> **RECORDED DATA**
....
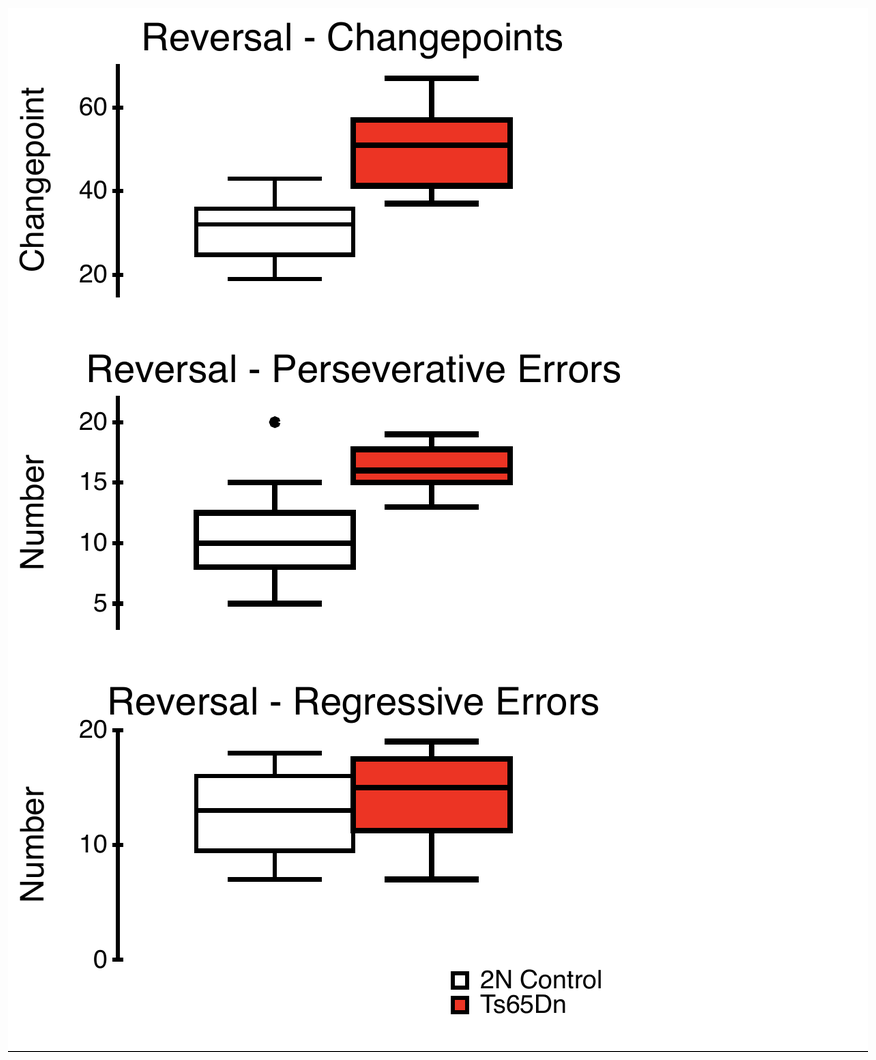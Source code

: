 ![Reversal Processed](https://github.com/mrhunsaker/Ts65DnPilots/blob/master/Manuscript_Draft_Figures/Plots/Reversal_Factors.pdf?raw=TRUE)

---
....
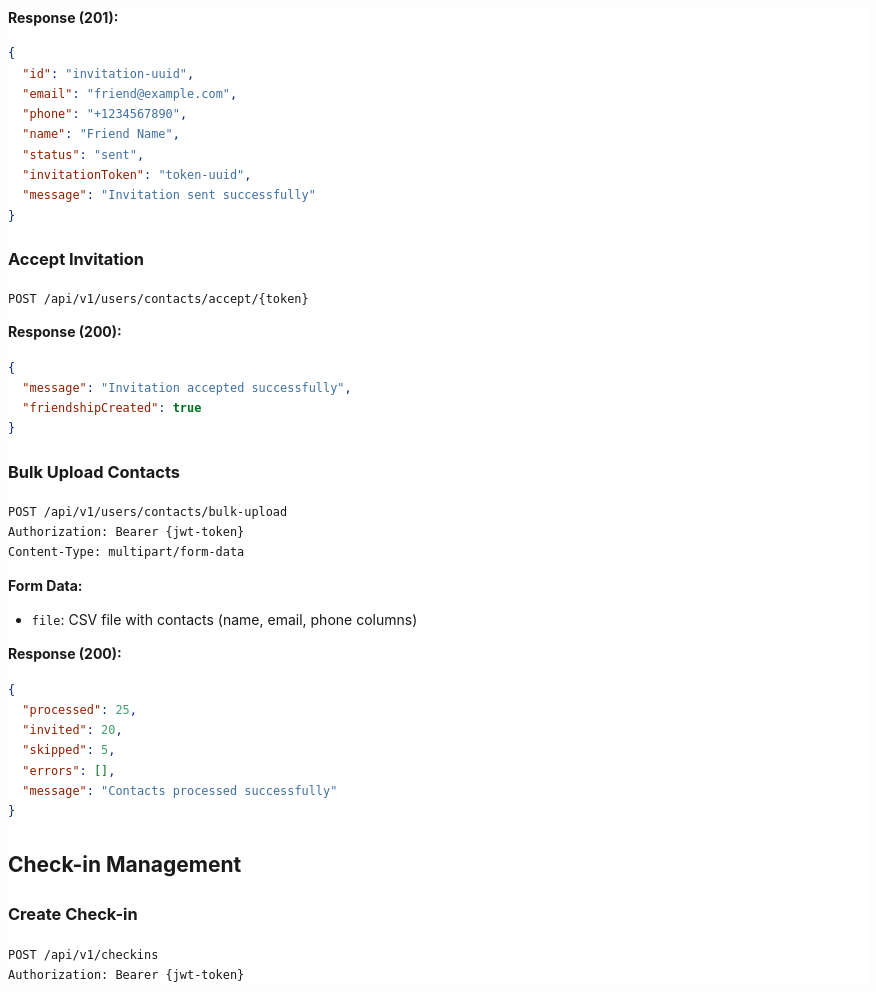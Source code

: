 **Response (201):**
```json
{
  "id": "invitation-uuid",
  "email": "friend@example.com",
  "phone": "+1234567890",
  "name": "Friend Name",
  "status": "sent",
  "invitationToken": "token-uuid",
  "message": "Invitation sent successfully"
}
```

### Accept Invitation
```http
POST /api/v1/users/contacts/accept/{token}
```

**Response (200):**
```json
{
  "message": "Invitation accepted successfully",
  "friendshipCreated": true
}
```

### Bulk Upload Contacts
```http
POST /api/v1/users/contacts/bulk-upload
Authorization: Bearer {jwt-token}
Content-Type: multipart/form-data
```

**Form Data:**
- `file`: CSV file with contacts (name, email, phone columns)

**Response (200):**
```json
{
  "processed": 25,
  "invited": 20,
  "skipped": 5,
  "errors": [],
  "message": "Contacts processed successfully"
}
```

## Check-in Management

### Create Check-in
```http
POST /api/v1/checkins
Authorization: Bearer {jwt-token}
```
....
> **PROMPT**
In the listing above, find each line where "email" occurs and copy it.

> **ANSWER TO THE EXERCISE**
  "email": "friend@example.com",
- `file`: CSV file with contacts (name, email, phone columns)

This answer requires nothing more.